Ecologists agree that clear-felled forests are unlikely ever to recover, even if the land is not converted to pasture. Most have also assumed that selective logging, in which the most valuable timber is removed, also causes lasting ecological damage.
To put this idea to the test, Peart and his colleagues counted and identified all trees with a trunk diameter of 20 cm or more on 12 plots each measuring 0.1 hectares (ha), in pristine, unlogged lowland forests of Kalimantan, Indonesia. They repeated the exercise on 12 similar plots that had been logged the previous year, and on nine plots that had been logged seven years before that. Although the loggers had felled only large trees from the most valuable species, they still caused extensive damage, destroying about 40 per cent of all trees on each plot.
Even eight years after being plundered, logged plots contained about a third fewer trees than the unlogged ones. However, logging seemed to have caused no reduction in species diversity. Indeed, the plots logged eight years previously actually contained more species than the untouched, pristine plots.
"Physically, these logged forests look quite devastated," says Peart. "There's a tangle of vegetation, and the ground's chewed up. So the fact that all the species seem to be there after eight years is really quite surprising to me."
This was true even for the smallest trees the researchers sampled, which would have been mere saplings when the loggers went to work, and perhaps especially vulnerable to disturbance. "That means that the little trees have since grown up rather well. That is perhaps the most encouraging thing of all," says Peart.
Some forestry experts have argued for several years that logged forests represent an important opportunity for conservation - not least because they are relatively cheap to buy. Pearl's study provides the first clear confirmation of this idea. "I'm glad somebody's finally saying it with data," says Francis Putz of the University of Florida at Gainsville in California, USA.

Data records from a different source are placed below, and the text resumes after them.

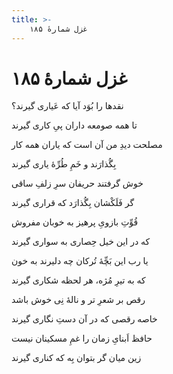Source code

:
 ```yaml
---
title: >-
    غزل شمارهٔ ۱۸۵
---
```

# غزل شمارهٔ ۱۸۵

<div class="b" id="bn1"><div class="m1"><p>نقدها را بُوَد آیا که عَیاری گیرند؟</p></div>
<div class="m2"><p>تا همه صومعه داران پیِ کاری گیرند</p></div></div>
<div class="b" id="bn2"><div class="m1"><p>مصلحت دیدِ من آن است که یاران همه کار</p></div>
<div class="m2"><p>بِگُذارَند و خَمِ طُرِّهٔ یاری گیرند</p></div></div>
<div class="b" id="bn3"><div class="m1"><p>خوش گرفتند حریفان سرِ زلفِ ساقی</p></div>
<div class="m2"><p>گر فَلَکْشان بِگُذارَد که قراری گیرند</p></div></div>
<div class="b" id="bn4"><div class="m1"><p>قُوِّتِ بازویِ پرهیز به خوبان مفروش</p></div>
<div class="m2"><p>که در این خیل حِصاری به سواری گیرند</p></div></div>
<div class="b" id="bn5"><div class="m1"><p>یا رب این بَچِّهٔ تُرکان چه دلیرند به خون</p></div>
<div class="m2"><p>که به تیرِ مُژه، هر لحظه شکاری گیرند</p></div></div>
<div class="b" id="bn6"><div class="m1"><p>رقص بر شعرِ تر و نالهٔ نِی خوش باشد</p></div>
<div class="m2"><p>خاصه رقصی که در آن دستِ نگاری گیرند</p></div></div>
<div class="b" id="bn7"><div class="m1"><p>حافظ اَبنایِ زمان را غمِ مسکینان نیست</p></div>
<div class="m2"><p>زین میان گر بتوان بِه که کناری گیرند</p></div></div>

However, both Peart and Putz warn that this does not mean that the lumber companies should be allowed to log with impunity. No one knows whether forests will survive selective logging equally well in other parts of the world - especially in Latin America, where the pattern of logging can be quite different. And Peart's study does not measure an indirect effect of logging that may cause the maximum damage in the long run: the influx of hunters and settlers who follow the logging roads.